Indeed my classes have started once more. It's going okay, despite the craptasticular schedule that we all received for the first week of briefing. It's what the LKW people always do, so we can expect no better sometimes. We're even lucky that the first day of class went well enough. It's not often we actually learn something and not feel like we're wasting our times. Anyways, today is the second day, and needless to say it didn't go as well as yesterday. Woke up bloody early in the morning to get ready, and when we reached campus, we were told our lecturer wasn't around. Frustrating, really. I'll be going out with my housemates and some other friends in a bit, watch a movie, maybe Step Up 2 the Streets and Vantage Point, and then have dinner. Regarding my previous blog, I'll rant it off at DA later on, or maybe now, since people are taking a while to get ready. Ciao~


it's 5:49 PM now

Saturday, February 23, 2008

It's amazing how some people can treat you differently once they find out certain things about you. Life is magical. And effed up, sometimes. Way to make my day brighter.


it's 7:39 PM now

Little kiddies, it doesn't pay to be nice all the time. Because there are fuckers out there who want to pin more bad stuff on you even when you apologize. Like what I did. I admitted my wrongs, and if that wasn't already enough because I let my pride down, someone had to pin things that I didn't do onto me. I won't go into detail, but I'm definitely pissed off. Something I haven't been in a long time. Is it not enough that I'm stressed about other things already? Gah, burn in hell, seriously.

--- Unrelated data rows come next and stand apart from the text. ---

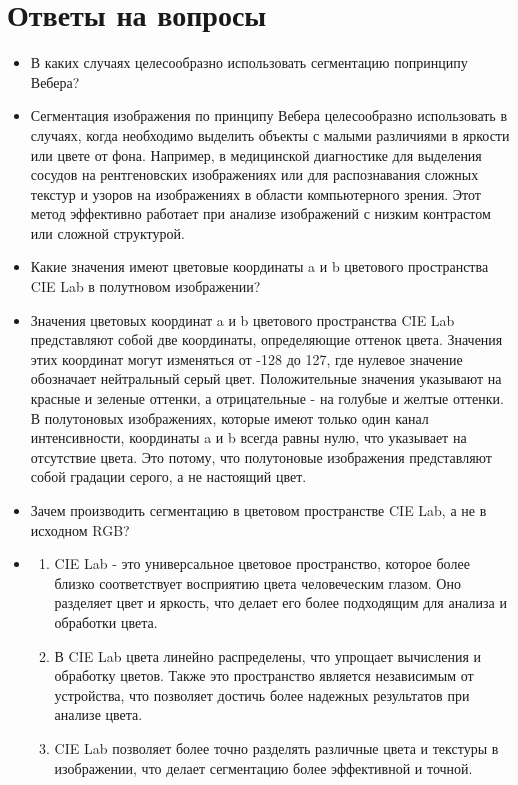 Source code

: \section{Ответы на вопросы}

\setcounter{question}{0}

\newcommand{\question}[1]{\item[Q\refstepcounter{question}\thequestion.] #1}
\newcommand{\answer}[1]{\item[A\thequestion.] #1}

\begin{itemize}

\question{В каких случаях целесообразно использовать сегментацию попринципу Вебера?}
\answer{Сегментация изображения по принципу Вебера целесообразно использовать в случаях, когда необходимо выделить объекты с малыми различиями в яркости или цвете от фона. Например, в медицинской диагностике для выделения сосудов на рентгеновских изображениях или для распознавания сложных текстур и узоров на изображениях в области компьютерного зрения. Этот метод эффективно работает при анализе изображений с низким контрастом или сложной структурой.}

\question{Какие значения имеют цветовые координаты a и b цветового пространства CIE Lab в полутновом изображении?}
\answer{Значения цветовых координат a и b цветового пространства CIE Lab представляют собой две координаты, определяющие оттенок цвета. Значения этих координат могут изменяться от -128 до 127, где нулевое значение обозначает нейтральный серый цвет. Положительные значения указывают на красные и зеленые оттенки, а отрицательные - на голубые и желтые оттенки.
В полутоновых изображениях, которые имеют только один канал интенсивности, координаты a и b всегда равны нулю, что указывает на отсутствие цвета. Это потому, что полутоновые изображения представляют собой градации серого, а не настоящий цвет.}

\question{Зачем производить сегментацию в цветовом пространстве CIE Lab, а не в исходном RGB?}
\answer{
\begin{enumerate}
Сегментация в цветовом пространстве CIE Lab предпочтительнее, чем в RGB, по следующим причинам:
\item CIE Lab - это универсальное цветовое пространство, которое более близко соответствует восприятию цвета человеческим глазом. Оно разделяет цвет и яркость, что делает его более подходящим для анализа и обработки цвета.
\item В CIE Lab цвета линейно распределены, что упрощает вычисления и обработку цветов. Также это пространство является независимым от устройства, что позволяет достичь более надежных результатов при анализе цвета.
\item CIE Lab позволяет более точно разделять различные цвета и текстуры в изображении, что делает сегментацию более эффективной и точной.


\end{enumerate}}
\end{itemize}
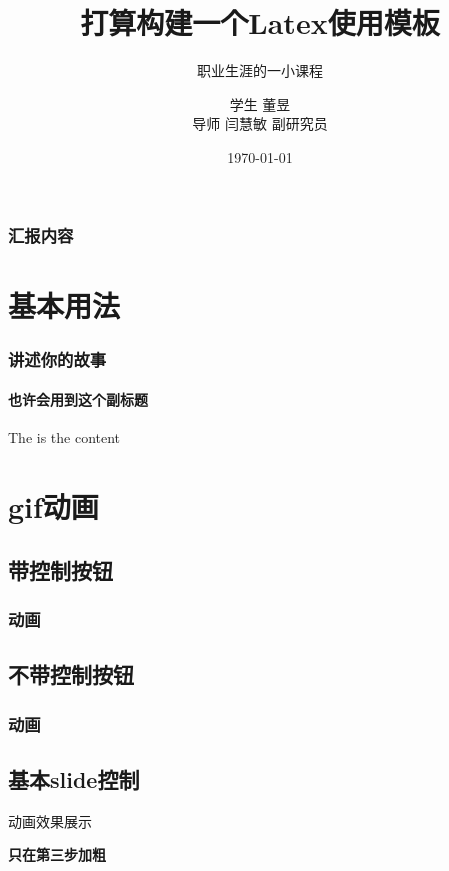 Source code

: \documentclass{beamer}
\title[Latex使用模板]{打算构建一个Latex使用模板}
\subtitle[课程]{职业生涯的一小课程}
\author[Dong Yu]{{\small 学生 董昱 \\ 导师 闫慧敏 副研究员}}
\date[\today]{\today}
\institute[中科院地理所]{中国科学地理科学与资源研究所\par 中国科学院大学}
\begin{document}
	
	\frame{\titlepage}

	\begin{frame}[label = outline]
		\frametitle{汇报内容}
		\tableofcontents
	\end{frame}

	\section{基本用法}

	\begin{frame}[c] %
		\frametitle{讲述你的故事}
		\framesubtitle{也许会用到这个副标题}
		The is the content
		
		\hyperlink{outline}{}
	\end{frame}

	\section{gif动画}
	
	\subsection{带控制按钮}
	
	\begin{frame}[c] %
		\frametitle{动画}


	\end{frame}

	\subsection{不带控制按钮}

	\begin{frame}[c]
		\frametitle{动画}


	\end{frame}

	\subsection{基本slide控制}

	\begin{frame}{动画效果展示}  
		\onslide<1>{只有第一部}  
		
		
		
		\textbf<3>{只在第三步加粗} 
	\end{frame}  
\end{document}
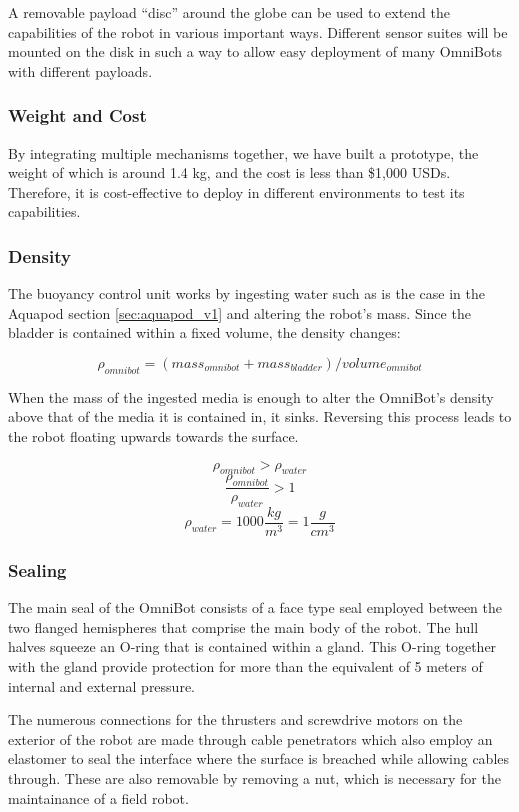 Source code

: A removable payload “disc” around the globe can be used to extend the capabilities of the robot in various important ways. Different sensor suites will be mounted on the disk in such a way to allow easy deployment of many OmniBots with different payloads.

\subsubsection{Weight and Cost}

By integrating multiple mechanisms together, we have built a prototype, the weight of which is around 1.4 kg, and the cost is less than \$1,000 USDs. Therefore, it is cost-effective to deploy in different environments to test its capabilities.

\subsubsection{Density}

The buoyancy control unit works by ingesting water such as is the case in the Aquapod section \ref{sec:aquapod_v1} and altering the robot's mass. Since the bladder is contained within a fixed volume, the density changes:

$$ \rho_{omnibot} = (mass_{omnibot}+mass_{bladder})/volume_{omnibot} $$ 

When the mass of the ingested media is enough to alter the OmniBot's density above that of the media it is contained in, it sinks. Reversing this process leads to the robot floating upwards towards the surface. 

$$ \rho_{omnibot} > \rho_{water} $$
$$ \frac{\rho_{omnibot}}{\rho_{water} } > 1 $$
$$ \rho_{water} = 1000 \frac{kg}{m^3} = 1 \frac{g}{cm^3} $$ 

\subsubsection{Sealing}
The main seal of the OmniBot consists of a face type seal employed between the two flanged hemispheres that comprise the main body of the robot. The hull halves squeeze an O-ring that is contained within a gland. This O-ring together with the gland provide protection for more than the equivalent of 5 meters of internal and external pressure. 

The numerous connections for the thrusters and screwdrive motors on the exterior of the robot are made through cable penetrators which also employ an elastomer to seal the interface where the surface is breached while allowing cables through. These are also removable by removing a nut, which is necessary for the maintainance of a field robot. 

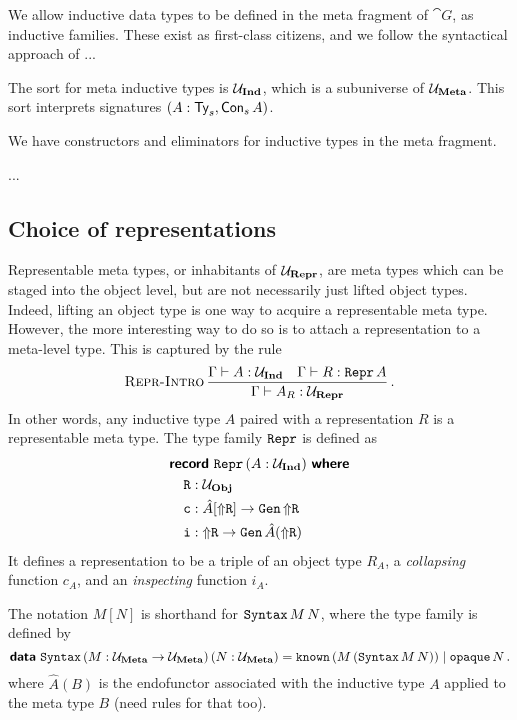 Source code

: We allow inductive data types to be defined in the meta fragment of $\cat{G}$,
as inductive families. These exist as first-class citizens, and we follow the
syntactical approach of \cite{Dybjer1994-zx} ...

The sort for meta inductive types is $\Ui$, which is a subuniverse of $\Um$.
This sort interprets signatures $(A : \Ty_s, \Con_s \, A)$.

We have constructors and eliminators for inductive types in the meta fragment.

...

\subsection{Choice of representations}

Representable meta types, or inhabitants of $\Ur$, are meta types which can be
staged into the object level, but are not necessarily just lifted object types.
Indeed, lifting an object type is one way to acquire a representable meta type.
However, the more interesting way to do so is to attach a representation to a
meta-level type. This is captured by the rule
\[
  \infrule[Repr-Intro]{\Gamma \vdash A : \Ui \quad \Gamma \vdash R : \defin{Repr}\,A}
  {\Gamma \vdash A_R : \Ur} \,.
\]
In other words, any inductive type $A$ paired with a representation $R$ is a
representable meta type. The type family $\Repr$ is defined as
\begin{align*}
   & \recordwhere[\,(A: \Ui)]{Repr}                                                   \\
   & \quad \defin{R} : \Uo                                                            \\
   & \quad    \defin{c} : \hat{A} [\lift{\defin R}] \to \Gen \, \lift{\defin R} \quad \\
   & \quad    \defin{i} : \lift{\defin R} \to \Gen \, \hat{A}(\lift{\defin R})
\end{align*}
It defines a representation to be a triple of an object type $R_A$, a
\emph{collapsing} function $c_A$, and an \emph{inspecting} function $i_A$.

The notation $M[N]$ is shorthand for $\defin{Syntax}\,M\,N$, where the
 type family is defined by
\[
  \data{Syntax} \,(M : \Um \to \Um)\,(N : \Um) = \defin{known} \, (M\,(\defin{Syntax}\,M\,N)) \mid \defin{opaque} \, N \,.
\]
where $\hat{A}(B)$ is the endofunctor associated with the inductive type $A$
applied to the meta type $B$ (need rules for that too).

Diberi betis, hendak paha.

Bagai kacang lupakan kulit.



it's 12:12 AM now

Friday, February 22, 2008

You know, sometimes we underestimate the things we do for other people, and other people underestimate the things we do for them. Why am I saying this all of the sudden? I don’t know either. I woke up today feeling like a little depressed, something I haven’t felt in a long time and I have all these things already in my head and I have no clue how those got there. I know, it sounds like someone opens up my head when I’m sleeping and plants stuff in there or something. How I’m feeling now is almost like how I felt a couple of months ago when I just got dumped. Trashy, sucky feeling. Not that I’m thinking of Min, but I’m having a heavy headache and feeling very lonely right now. I hope this feeling goes away soon.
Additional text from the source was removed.